Dalam kunjungan itu, disepakati banyak hal terkait program desa membangun di kedua negara. Kerjasama Indonesia-Korsel ini pun berlanjut, Menteri Desa PDTT Marwan jafar melakukan kunjungan balasan ke Korsel pada Senin (23/11). Menteri Marwan tiba di Korsel dan disambut hangat oleh Menteri bidang Pertanian.
Dalam kunjungan ini, Menteri Marwan akan bertemu sejumlah pejabat pemerintah Korsel, seperti Menteri Administrasi dan Negeri Pemerintah Mr. Chong Jong-Sup, termasuk melihat langsung kondisi desa-desa di Korea yang terkenal maju dan berkembang.
“Kita sudah membuka hubungan kerjasama dengan Korea sejak akhir tahun 2014. Ini kita kongkritkan lagi, apa saja bentuk kerjasama itu dan bagaimana teknis merealisasikannya. Semua ini terkait dengan program Desa Membangun yang diamanatkan UU Desa,” ujar Menteri Marwan.
Setelah bertemu dengan Menteri bidang Pertanian Korsel, Menteri Marwan akan menghadiri roundtable dengan Chong Jong-Sup, Menteri Administrasi dan Negeri Pemerintah. Di sana, Menteri Marwan akan menyampaikan pidato resmi terkait program kerjasama bilateral antara Indonesia-Korea.
“Saya sangat senang, karena Pemerintah Republik Korea mengambil inisiatif yang sangat aktif dalam membangun bekerjasama bilateral dan multilateral dengan Indonesia. Kerjasama ini akan mengalami peningkatan yang menguntungkan kedua Negara,” ujar Menteri Marwan.

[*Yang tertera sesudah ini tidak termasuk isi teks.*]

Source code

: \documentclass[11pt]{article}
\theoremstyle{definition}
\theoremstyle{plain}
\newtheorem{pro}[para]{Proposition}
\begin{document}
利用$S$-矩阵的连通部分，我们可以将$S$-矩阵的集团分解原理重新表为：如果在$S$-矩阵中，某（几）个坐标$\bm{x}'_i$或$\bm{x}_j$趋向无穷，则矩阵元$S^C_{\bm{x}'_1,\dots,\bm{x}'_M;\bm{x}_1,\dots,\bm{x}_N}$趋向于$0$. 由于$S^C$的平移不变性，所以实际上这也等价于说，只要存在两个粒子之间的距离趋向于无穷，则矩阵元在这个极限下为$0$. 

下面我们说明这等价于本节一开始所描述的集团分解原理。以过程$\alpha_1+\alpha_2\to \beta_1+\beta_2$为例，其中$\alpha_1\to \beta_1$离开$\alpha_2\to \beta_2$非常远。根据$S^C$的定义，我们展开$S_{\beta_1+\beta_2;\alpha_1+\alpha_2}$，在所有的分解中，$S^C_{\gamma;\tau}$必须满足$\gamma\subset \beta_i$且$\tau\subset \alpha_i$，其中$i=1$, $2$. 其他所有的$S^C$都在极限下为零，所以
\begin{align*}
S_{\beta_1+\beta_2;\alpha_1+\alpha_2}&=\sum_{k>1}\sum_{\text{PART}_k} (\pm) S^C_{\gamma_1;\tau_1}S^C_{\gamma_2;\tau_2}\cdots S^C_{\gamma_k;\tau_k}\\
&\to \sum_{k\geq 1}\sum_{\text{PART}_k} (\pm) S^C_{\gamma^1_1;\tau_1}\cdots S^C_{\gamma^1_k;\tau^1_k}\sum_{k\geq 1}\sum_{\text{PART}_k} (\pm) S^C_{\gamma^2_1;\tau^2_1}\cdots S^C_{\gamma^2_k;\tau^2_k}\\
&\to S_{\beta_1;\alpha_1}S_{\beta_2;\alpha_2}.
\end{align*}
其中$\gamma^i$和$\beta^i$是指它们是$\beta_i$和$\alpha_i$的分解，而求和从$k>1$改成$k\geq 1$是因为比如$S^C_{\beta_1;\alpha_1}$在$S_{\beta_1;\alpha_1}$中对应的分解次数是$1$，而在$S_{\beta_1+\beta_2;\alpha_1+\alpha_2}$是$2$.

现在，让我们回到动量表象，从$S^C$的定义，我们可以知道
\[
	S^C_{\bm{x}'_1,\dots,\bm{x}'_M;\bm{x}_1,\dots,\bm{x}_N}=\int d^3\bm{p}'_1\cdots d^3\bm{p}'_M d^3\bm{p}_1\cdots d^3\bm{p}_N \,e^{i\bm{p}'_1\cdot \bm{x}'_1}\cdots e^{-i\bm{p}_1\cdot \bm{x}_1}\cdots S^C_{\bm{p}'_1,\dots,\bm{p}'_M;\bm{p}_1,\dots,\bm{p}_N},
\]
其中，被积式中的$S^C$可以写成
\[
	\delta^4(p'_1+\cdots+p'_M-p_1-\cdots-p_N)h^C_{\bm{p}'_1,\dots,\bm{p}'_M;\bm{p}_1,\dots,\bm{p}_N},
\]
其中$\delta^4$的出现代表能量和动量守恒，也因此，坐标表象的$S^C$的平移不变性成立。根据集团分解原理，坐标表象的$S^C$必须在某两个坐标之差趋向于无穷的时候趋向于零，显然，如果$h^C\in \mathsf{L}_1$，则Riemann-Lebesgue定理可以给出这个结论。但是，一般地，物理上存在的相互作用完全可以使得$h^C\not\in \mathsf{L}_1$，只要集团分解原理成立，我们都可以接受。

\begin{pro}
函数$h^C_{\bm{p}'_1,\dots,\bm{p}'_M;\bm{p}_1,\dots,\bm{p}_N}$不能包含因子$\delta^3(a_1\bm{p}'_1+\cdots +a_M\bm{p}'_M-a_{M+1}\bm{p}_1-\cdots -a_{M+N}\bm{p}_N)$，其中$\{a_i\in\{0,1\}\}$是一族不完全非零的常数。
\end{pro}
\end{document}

Tokoh asal Pati, Jawa Tengah ini juga menjelaskan, Korea sudah termasyhur dengan Saemaul Undong sebagai karakteristik dalam menggerakkan pembangunan berbasis masyarakat desa. Ada banyak ruang bagi Indonesia untuk mengadopsi instrumen ini.

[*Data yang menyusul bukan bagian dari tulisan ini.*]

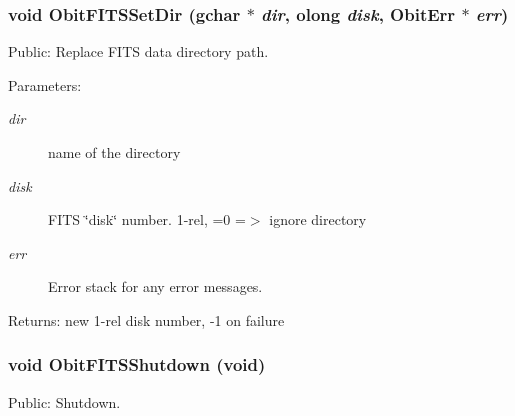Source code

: \subsubsection{\setlength{\rightskip}{0pt plus 5cm}void Obit\-FITSSet\-Dir (gchar $\ast$ {\em dir}, {\bf olong} {\em disk}, {\bf Obit\-Err} $\ast$ {\em err})}\label{ObitFITS_8c_a5}


Public: Replace FITS data directory path. 

\begin{Desc}
\item[Parameters:]
\begin{description}
\item[{\em dir}]name of the directory \item[{\em disk}]FITS \char`\"{}disk\char`\"{} number. 1-rel, =0 =$>$ ignore directory \item[{\em err}]Error stack for any error messages. \end{description}
\end{Desc}
\begin{Desc}
\item[Returns:]new 1-rel disk number, -1 on failure \end{Desc}
\subsubsection{\setlength{\rightskip}{0pt plus 5cm}void Obit\-FITSShutdown (void)}\label{ObitFITS_8c_a3}


Public: Shutdown.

“Kami sangat menyadari bahwa pendekatan Saemaul Undong sangat relevan dengan Indonesia. Ada 74.093 desa di Indonesia yang memiliki karakteristik dan kondisi berbeda-beda untuk bergerak mengawal program Desa Membangun,” ujarnya.
Konsep Saemaul Undong telah diakui oleh Unesco sebagai model pengembangan ekonomi yang berbasis pada pemberdayaan masyarakat. Gagasan yang dinisiasi oleh mantan presiden Park Cung Hee tersebut, menurut Marwan telah berhasil membawa Korea dari Negara yang miskin menjadi Negara sangat maju.
"Konsep ini secara luas sudah diadopsi oleh berbagai Negara seperti Kamerun, Philipina, dan Amerika. Indonesia sudah mengadopsi Saemaul Undong sejak tahun 2008 yakni di Jogja terutama untuk pembangunan desa di kabupaten Gunung Kidul dan Kabupaten Kulon Progo sejak tahun 2008,” ujarnya.
Konsep Saemaul Undong dalam konteks ini memiliki spirit yang sama dengan UU Desa yang memberikan ruang yang besar kepada desa untuk melakukan inisiatif, peran pemerintah hanya sebagai fasilitator dan juga mendorong inisiatif tambahan. “Kementerian Desa memberikan masukan untuk pengembangan Saemaul Undong sesuai dengan konteks masyarakat masing-masing,” imbuhnya.
Sebagai informasi, pertemuan di Korea Selatan tersebut juga dihadiri oleh beberapa Negara, diantaranya adalah Kambodja, Ethiopia, Afganistan, Srilangka, Uganda, Khazakstan, Fiji dan beberapa Negara lainnya.